Cracked / Heavily Filled Teeth
Over time miniscule cracks can develop in the surfaces of your teeth, and although they might seem insignificant they can to quite a lot of damage. Even though tooth enamel is the hardest substance in the human body, general wear and tear can expose the teeth to a variety of different stresses leading to a condition called cracked tooth syndrome. Cracked teeth are quite different from the crazing you might see in your dental enamel, and which can often develop as part of the aging process.
Who Is More at Risk of Having Cracked Teeth?
Cracked teeth most commonly occur on the lower back teeth in the molars as these come under considerable forces during chewing.
People with bruxism and who clench or grind their teeth are more likely to have cracked tooth syndrome.
Sometimes people's teeth can meet together incorrectly, putting too much pressure on one or more teeth that can cause them to crack
Heavily filled teeth are more likely to crack as the lack of tooth structure makes them weaker than other teeth.
People who have cracked teeth are more likely to have several rather than just one, or will go on to develop more cracked teeth in the future.

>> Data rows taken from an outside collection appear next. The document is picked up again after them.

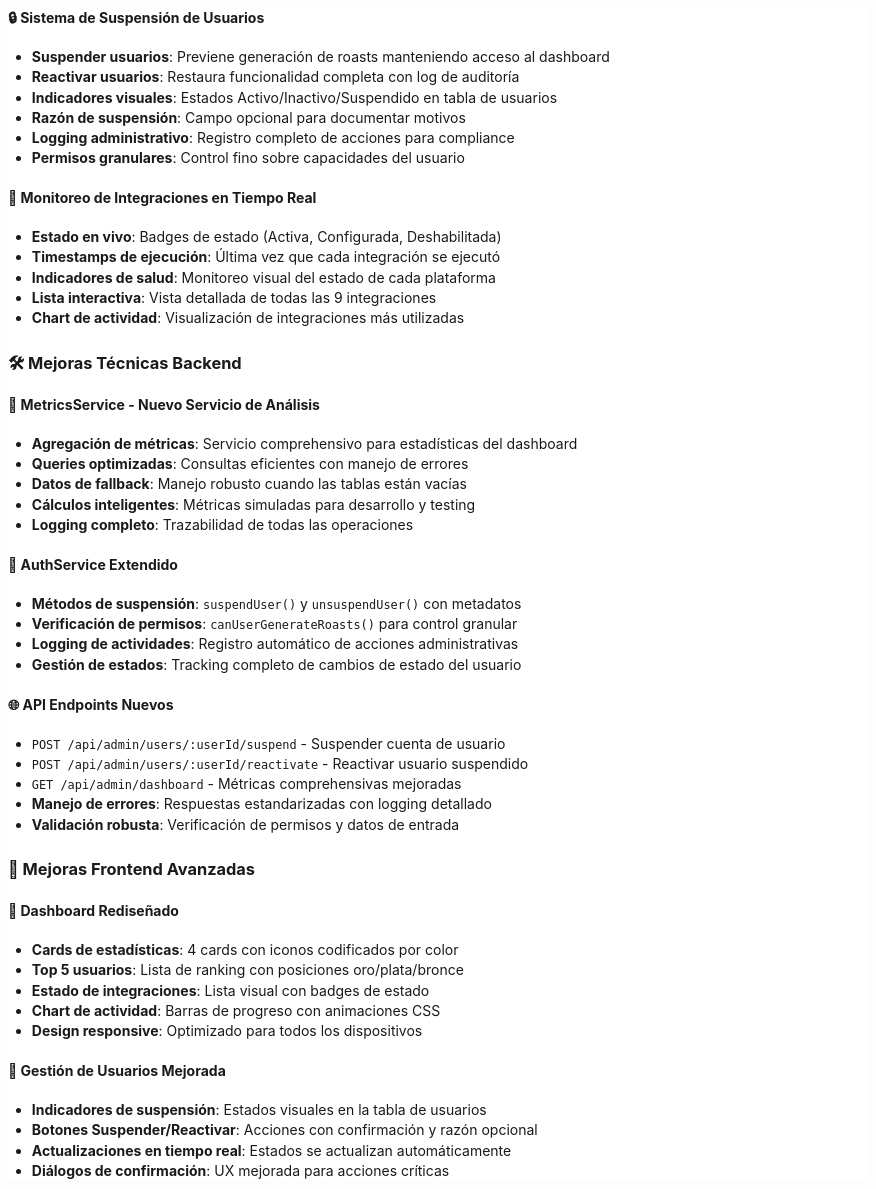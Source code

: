 #### 🔒 Sistema de Suspensión de Usuarios  
- **Suspender usuarios**: Previene generación de roasts manteniendo acceso al dashboard
- **Reactivar usuarios**: Restaura funcionalidad completa con log de auditoría  
- **Indicadores visuales**: Estados Activo/Inactivo/Suspendido en tabla de usuarios
- **Razón de suspensión**: Campo opcional para documentar motivos
- **Logging administrativo**: Registro completo de acciones para compliance
- **Permisos granulares**: Control fino sobre capacidades del usuario

#### 🔌 Monitoreo de Integraciones en Tiempo Real
- **Estado en vivo**: Badges de estado (Activa, Configurada, Deshabilitada)  
- **Timestamps de ejecución**: Última vez que cada integración se ejecutó
- **Indicadores de salud**: Monitoreo visual del estado de cada plataforma
- **Lista interactiva**: Vista detallada de todas las 9 integraciones
- **Chart de actividad**: Visualización de integraciones más utilizadas

### 🛠️ Mejoras Técnicas Backend

#### 🎯 MetricsService - Nuevo Servicio de Análisis
- **Agregación de métricas**: Servicio comprehensivo para estadísticas del dashboard
- **Queries optimizadas**: Consultas eficientes con manejo de errores  
- **Datos de fallback**: Manejo robusto cuando las tablas están vacías
- **Cálculos inteligentes**: Métricas simuladas para desarrollo y testing
- **Logging completo**: Trazabilidad de todas las operaciones

#### 🔐 AuthService Extendido  
- **Métodos de suspensión**: `suspendUser()` y `unsuspendUser()` con metadatos
- **Verificación de permisos**: `canUserGenerateRoasts()` para control granular
- **Logging de actividades**: Registro automático de acciones administrativas  
- **Gestión de estados**: Tracking completo de cambios de estado del usuario

#### 🌐 API Endpoints Nuevos
- `POST /api/admin/users/:userId/suspend` - Suspender cuenta de usuario
- `POST /api/admin/users/:userId/reactivate` - Reactivar usuario suspendido  
- `GET /api/admin/dashboard` - Métricas comprehensivas mejoradas
- **Manejo de errores**: Respuestas estandarizadas con logging detallado
- **Validación robusta**: Verificación de permisos y datos de entrada

### 🎨 Mejoras Frontend Avanzadas

#### 📱 Dashboard Rediseñado
- **Cards de estadísticas**: 4 cards con iconos codificados por color
- **Top 5 usuarios**: Lista de ranking con posiciones oro/plata/bronce
- **Estado de integraciones**: Lista visual con badges de estado  
- **Chart de actividad**: Barras de progreso con animaciones CSS
- **Design responsive**: Optimizado para todos los dispositivos

#### 👥 Gestión de Usuarios Mejorada
- **Indicadores de suspensión**: Estados visuales en la tabla de usuarios
- **Botones Suspender/Reactivar**: Acciones con confirmación y razón opcional
- **Actualizaciones en tiempo real**: Estados se actualizan automáticamente
- **Diálogos de confirmación**: UX mejorada para acciones críticas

What Are the Symptoms of Cracked Teeth?
A tooth with micro fractures can sometimes hurt when you bite down or chew and this pain may be fleeting and intense or it might last for quite some time. Sometimes it can be particularly painful if you eat certain foods, especially if they are particularly hot or cold. The reason for this is that every time you bite down on the tooth these tiny fractures will open up slightly allowing foods to penetrate the tooth, and allowing bacteria to get into the tooth.
Every time you bite down on a cracked tooth then it will affect the underlying dentine and could cause it to move slightly. There is the danger that this will irritate the pulp chamber right in the centre of the tooth and which contains the nerves. If the tooth isn't treated then there's the possibility the pulp will become damaged and that the tooth will need root canal therapy to remove the pulp and clean out the pulp chamber.
Diagnosing Cracked Teeth
Your dentist will carefully examine your teeth and might use a sharp instrument to feel if there are any cracks in the affected teeth. Your dentist might ask you to bite down on a dental instrument to see if it causes any pain in order to identify cracked teeth. One of the main problems with these tiny cracks is that they often don't show up on dental x-rays so diagnosis can sometimes be quite tricky.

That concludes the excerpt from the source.